According to research, DAM performs competitively or better than existing methods such as evolutionary pooling, DARE-TIES, and Model soups. According to Gauthier-Caron, the technology represents a significant departure from existing approaches. He described evolutionary merging as a sluggish process in which it is not entirely clear how good the result will be and how long the merging process should take.
Combining is not an approach based on combining experts
Data scientists combine models in many different ways. One increasingly popular approach is mix of experts (MoE).
Gauthier-Caron emphasized that connecting models to DAM is completely different from MoE. He explained that MoE is a specific architecture that can be used to train language models.
The basic concept of model linking is that it starts from a point where the organization already has trained models. Training these models usually costs a lot of money, so engineers try to reuse existing trained models.
Practical applications and benefits of DAM for enterprise AI
One of the key advantages of DAM is the ability to effectively combine specialized models.
One such example given by Gauthier-Caron is a situation where an organization wanted to combine the Japanese model with a mathematical model. The goal of this combination is to create a model that can handle Japanese math well without requiring retraining. This is one area where DAM could potentially excel.

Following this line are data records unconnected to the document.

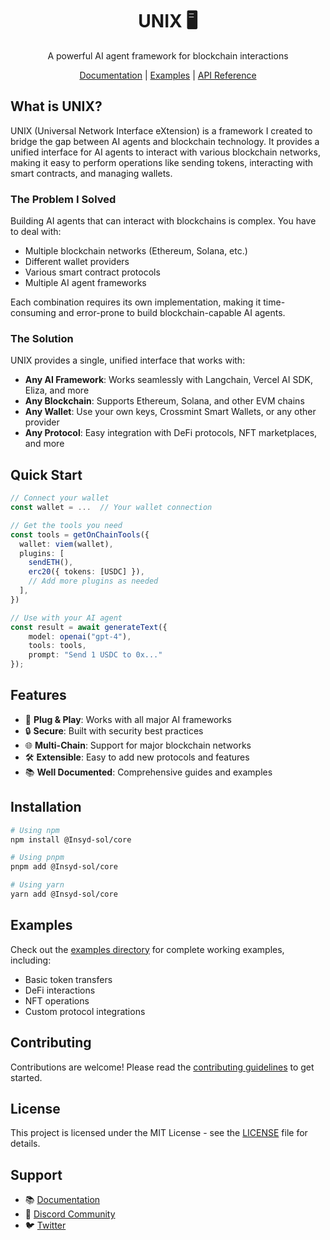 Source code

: <div align="center">

# UNIX 🖥️
A powerful AI agent framework for blockchain interactions

[Documentation](https://unix.dev) | [Examples](https://github.com/Insyd-sol/unix/tree/main/typescript/examples) | [API Reference](https://unix.dev/api)

</div>

## What is UNIX?
UNIX (Universal Network Interface eXtension) is a framework I created to bridge the gap between AI agents and blockchain technology. It provides a unified interface for AI agents to interact with various blockchain networks, making it easy to perform operations like sending tokens, interacting with smart contracts, and managing wallets.

### The Problem I Solved
Building AI agents that can interact with blockchains is complex. You have to deal with:
- Multiple blockchain networks (Ethereum, Solana, etc.)
- Different wallet providers
- Various smart contract protocols
- Multiple AI agent frameworks

Each combination requires its own implementation, making it time-consuming and error-prone to build blockchain-capable AI agents.

### The Solution
UNIX provides a single, unified interface that works with:
- **Any AI Framework**: Works seamlessly with Langchain, Vercel AI SDK, Eliza, and more
- **Any Blockchain**: Supports Ethereum, Solana, and other EVM chains
- **Any Wallet**: Use your own keys, Crossmint Smart Wallets, or any other provider
- **Any Protocol**: Easy integration with DeFi protocols, NFT marketplaces, and more

## Quick Start

```typescript
// Connect your wallet
const wallet = ...  // Your wallet connection

// Get the tools you need
const tools = getOnChainTools({
  wallet: viem(wallet),
  plugins: [
    sendETH(),
    erc20({ tokens: [USDC] }),
    // Add more plugins as needed
  ],
})

// Use with your AI agent
const result = await generateText({
    model: openai("gpt-4"),
    tools: tools,
    prompt: "Send 1 USDC to 0x..."
});
```

## Features
- 🔌 **Plug & Play**: Works with all major AI frameworks
- 🔒 **Secure**: Built with security best practices
- 🌐 **Multi-Chain**: Support for major blockchain networks
- 🛠️ **Extensible**: Easy to add new protocols and features
- 📚 **Well Documented**: Comprehensive guides and examples

## Installation

```bash
# Using npm
npm install @Insyd-sol/core

# Using pnpm
pnpm add @Insyd-sol/core

# Using yarn
yarn add @Insyd-sol/core
```

## Examples
Check out the [examples directory](https://github.com/Insyd-sol/unix/tree/main/typescript/examples) for complete working examples, including:
- Basic token transfers
- DeFi interactions
- NFT operations
- Custom protocol integrations

## Contributing
Contributions are welcome! Please read the [contributing guidelines](CONTRIBUTING.md) to get started.

## License
This project is licensed under the MIT License - see the [LICENSE](LICENSE) file for details.

## Support
- 📚 [Documentation](https://unix.dev)
- 💬 [Discord Community](https://discord.gg/Insyd-sol)
- 🐦 [Twitter](https://twitter.com/unix_sdk)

This technology is particularly critical when implementing generative artificial intelligence in enterprises, where efficiency and cost considerations are paramount. Helping create more capable ways of doing things at reduced costs is a key goal of Arcee. Therefore, DAM research is critical both for the company and, ultimately, for its users.
“Enterprise AI adoption comes down to performance, availability, scalability and cost,” Mark McQuade, co-founder and CEO of Arcee AI, told VentureBeat.